[Items from a data source]
..........
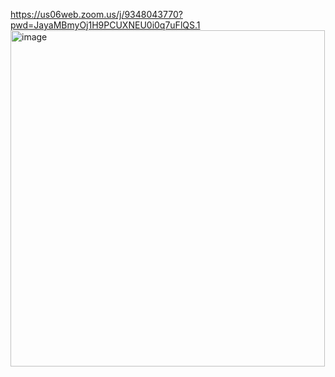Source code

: https://us06web.zoom.us/j/9348043770?pwd=JayaMBmyOj1H9PCUXNEU0i0q7uFlQS.1
<img width="503" height="538" alt="image" src="https://github.com/user-attachments/assets/b4bcf92b-5e0f-4ecf-9535-e742fda6c1fe" />
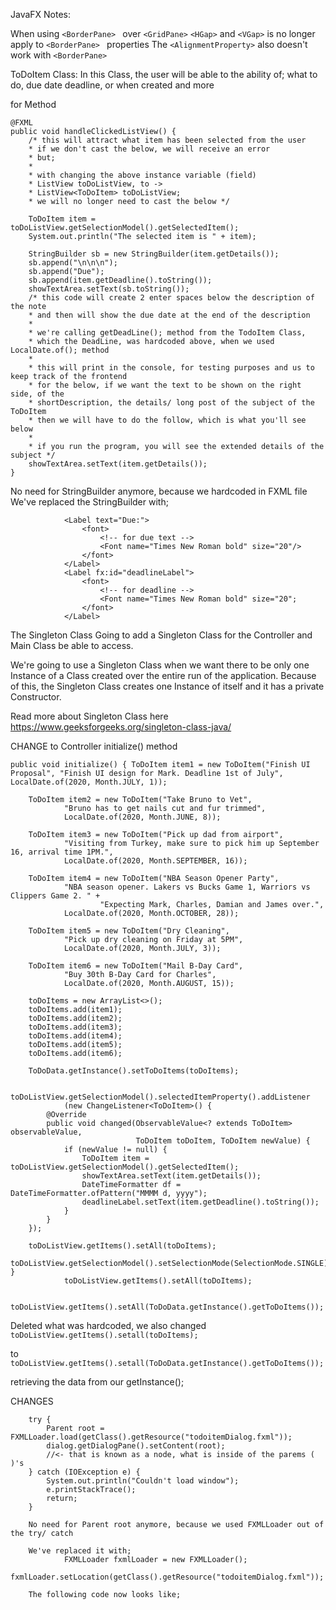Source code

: JavaFX Notes:

When using `<BorderPane> ` over `<GridPane>`
`<HGap>` and `<VGap>` is no longer apply to `<BorderPane> ` properties
The `<AlignmentProperty>` also doesn't work with `<BorderPane> `

ToDoItem Class:
In this Class, the user will be able to the ability of;
what to do,
due date deadline, or when created and more

for Method

    @FXML
    public void handleClickedListView() {
        /* this will attract what item has been selected from the user
        * if we don't cast the below, we will receive an error
        * but;
        *
        * with changing the above instance variable (field)
        * ListView toDoListView, to ->
        * ListView<ToDoItem> toDoListView;
        * we will no longer need to cast the below */

        ToDoItem item = toDoListView.getSelectionModel().getSelectedItem();
        System.out.println("The selected item is " + item);

        StringBuilder sb = new StringBuilder(item.getDetails());
        sb.append("\n\n\n");
        sb.append("Due");
        sb.append(item.getDeadline().toString());
        showTextArea.setText(sb.toString());
        /* this code will create 2 enter spaces below the description of the note
        * and then will show the due date at the end of the description
        *
        * we're calling getDeadLine(); method from the TodoItem Class,
        * which the DeadLine, was hardcoded above, when we used LocalDate.of(); method
        *
        * this will print in the console, for testing purposes and us to keep track of the frontend
        * for the below, if we want the text to be shown on the right side, of the
        * shortDescription, the details/ long post of the subject of the ToDoItem
        * then we will have to do the follow, which is what you'll see below
        *
        * if you run the program, you will see the extended details of the subject */
        showTextArea.setText(item.getDetails());
    }
    
No need for StringBuilder anymore, because we hardcoded in FXML file
We've replaced the StringBuilder with;

                <Label text="Due:">
                    <font>
                        <!-- for due text -->
                        <Font name="Times New Roman bold" size="20"/>
                    </font>
                </Label>
                <Label fx:id="deadlineLabel">
                    <font>
                        <!-- for deadline -->
                        <Font name="Times New Roman bold" size="20";
                    </font>
                </Label>

The Singleton Class
Going to add a Singleton Class for the Controller and Main Class be able to access.

We're going to use a Singleton Class when we want there to be only one Instance of a Class
created over the entire run of the application. Because of this, the Singleton Class creates
one Instance of itself and it has a private Constructor.

Read more about Singleton Class here
https://www.geeksforgeeks.org/singleton-class-java/

CHANGE to Controller initialize() method

`public void initialize() {
        ToDoItem item1 = new ToDoItem("Finish UI Proposal",
                "Finish UI design for Mark. Deadline 1st of July",
                LocalDate.of(2020, Month.JULY, 1));`

        ToDoItem item2 = new ToDoItem("Take Bruno to Vet",
                "Bruno has to get nails cut and fur trimmed",
                LocalDate.of(2020, Month.JUNE, 8));

        ToDoItem item3 = new ToDoItem("Pick up dad from airport",
                "Visiting from Turkey, make sure to pick him up September 16, arrival time 1PM.",
                LocalDate.of(2020, Month.SEPTEMBER, 16));

        ToDoItem item4 = new ToDoItem("NBA Season Opener Party",
                "NBA season opener. Lakers vs Bucks Game 1, Warriors vs Clippers Game 2. " +
                        "Expecting Mark, Charles, Damian and James over.",
                LocalDate.of(2020, Month.OCTOBER, 28));

        ToDoItem item5 = new ToDoItem("Dry Cleaning",
                "Pick up dry cleaning on Friday at 5PM",
                LocalDate.of(2020, Month.JULY, 3));

        ToDoItem item6 = new ToDoItem("Mail B-Day Card",
                "Buy 30th B-Day Card for Charles",
                LocalDate.of(2020, Month.AUGUST, 15));

        toDoItems = new ArrayList<>();
        toDoItems.add(item1);
        toDoItems.add(item2);
        toDoItems.add(item3);
        toDoItems.add(item4);
        toDoItems.add(item5);
        toDoItems.add(item6);

        ToDoData.getInstance().setToDoItems(toDoItems);

        toDoListView.getSelectionModel().selectedItemProperty().addListener
                (new ChangeListener<ToDoItem>() {
            @Override
            public void changed(ObservableValue<? extends ToDoItem> observableValue,
                                ToDoItem toDoItem, ToDoItem newValue) {
                if (newValue != null) {
                    ToDoItem item = toDoListView.getSelectionModel().getSelectedItem();
                    showTextArea.setText(item.getDetails());
                    DateTimeFormatter df = DateTimeFormatter.ofPattern("MMMM d, yyyy");
                    deadlineLabel.setText(item.getDeadline().toString());
                }
            }
        });

        toDoListView.getItems().setAll(toDoItems);
        toDoListView.getSelectionModel().setSelectionMode(SelectionMode.SINGLE);
    }
                toDoListView.getItems().setAll(toDoItems);

        toDoListView.getItems().setAll(ToDoData.getInstance().getToDoItems());
        
Deleted what was hardcoded, we also changed `toDoListView.getItems().setall(toDoItems);`

to `toDoListView.getItems().setall(ToDoData.getInstance().getToDoItems());`

retrieving the data from our getInstance();

CHANGES

        try {
            Parent root = FXMLLoader.load(getClass().getResource("todoitemDialog.fxml"));
            dialog.getDialogPane().setContent(root);
            //<- that is known as a node, what is inside of the parems ( )'s
        } catch (IOException e) {
            System.out.println("Couldn't load window");
            e.printStackTrace();
            return;
        }
        
        No need for Parent root anymore, because we used FXMLLoader out of the try/ catch
        
        We've replaced it with;
                FXMLLoader fxmlLoader = new FXMLLoader();
                fxmlLoader.setLocation(getClass().getResource("todoitemDialog.fxml"));
                
        The following code now looks like;
        
        
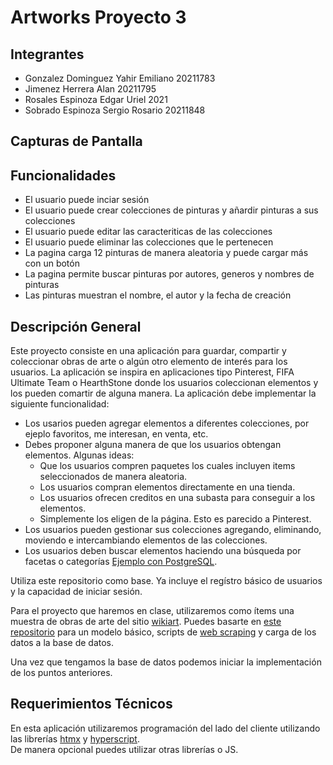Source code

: # Artworks Proyecto 3

## Integrantes
* Gonzalez Dominguez Yahir Emiliano 20211783
* Jimenez Herrera Alan 20211795
* Rosales Espinoza Edgar Uriel 2021
* Sobrado Espinoza Sergio Rosario 20211848

## Capturas de Pantalla 

## Funcionalidades
* El usuario puede inciar sesión
* El usuario puede crear colecciones de pinturas y añardir pinturas a sus colecciones
* El usuario puede editar las caracteriticas de las colecciones
* El usuario puede eliminar las colecciones que le pertenecen
* La pagina carga 12 pinturas de manera aleatoria y puede cargar más con un botón
* La pagina permite buscar pinturas por autores, generos y nombres de pinturas
* Las pinturas muestran el nombre, el autor y la fecha de creación

## Descripción General

Este proyecto consiste en una aplicación para guardar, compartir y coleccionar 
obras de arte o algún otro elemento de interés para los usuarios. La aplicación se inspira en aplicaciones tipo 
Pinterest, FIFA Ultimate Team o HearthStone donde los usuarios coleccionan elementos y los
pueden comartir de alguna manera. La aplicación debe implementar la siguiente funcionalidad:

* Los usarios pueden agregar elementos a diferentes colecciones, por ejeplo 
favoritos, me interesan, en venta, etc. 
* Debes proponer alguna manera de que los usuarios obtengan elementos. Algunas ideas:
    * Que los usuarios compren paquetes los cuales incluyen items seleccionados de manera aleatoria.
    * Los usuarios compran elementos directamente en una tienda.
    * Los usuarios ofrecen creditos en una subasta para conseguir a los elementos.
    * Simplemente los eligen de la página. Esto es parecido a Pinterest.
* Los usuarios pueden gestionar sus colecciones agregando, eliminando, moviendo e intercambiando elementos de las colecciones.
* Los usuarios deben buscar elementos haciendo una búsqueda por facetas o categorías [Ejemplo con PostgreSQL](https://www.youtube.com/watch?v=QFs6qgvyTC4).

Utiliza este repositorio como base.  Ya incluye el regístro básico de usuarios y la capacidad de iniciar sesión. 

Para el proyecto que haremos en clase, utilizaremos como ítems una muestra de 
obras de arte del sitio [wikiart](https://www.wikiart.org/). Puedes basarte en [este repositorio](https://github.com/mariosky/ArtTest) 
para un modelo básico, scripts de [web scraping](https://es.wikipedia.org/wiki/Web_scraping) y carga de los datos a la base de datos.

Una vez que tengamos la base de datos podemos iniciar la implementación de los puntos anteriores. 

## Requerimientos Técnicos

En esta aplicación utilizaremos programación del lado del cliente utilizando las librerías [htmx](https://htmx.org/) y [hyperscript](https://hyperscript.org/).  
De manera opcional puedes utilizar otras librerías o JS.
..........
> _Description of the task_
Starting at the line that has "pueden comartir de" in the records above, restate word for word every line until the one that has "Debes proponer alguna", and include that one as well.

> _Reply to the exercise_
pueden comartir de alguna manera. La aplicación debe implementar la siguiente funcionalidad:

* Los usarios pueden agregar elementos a diferentes colecciones, por ejeplo 
favoritos, me interesan, en venta, etc. 
* Debes proponer alguna manera de que los usuarios obtengan elementos. Algunas ideas:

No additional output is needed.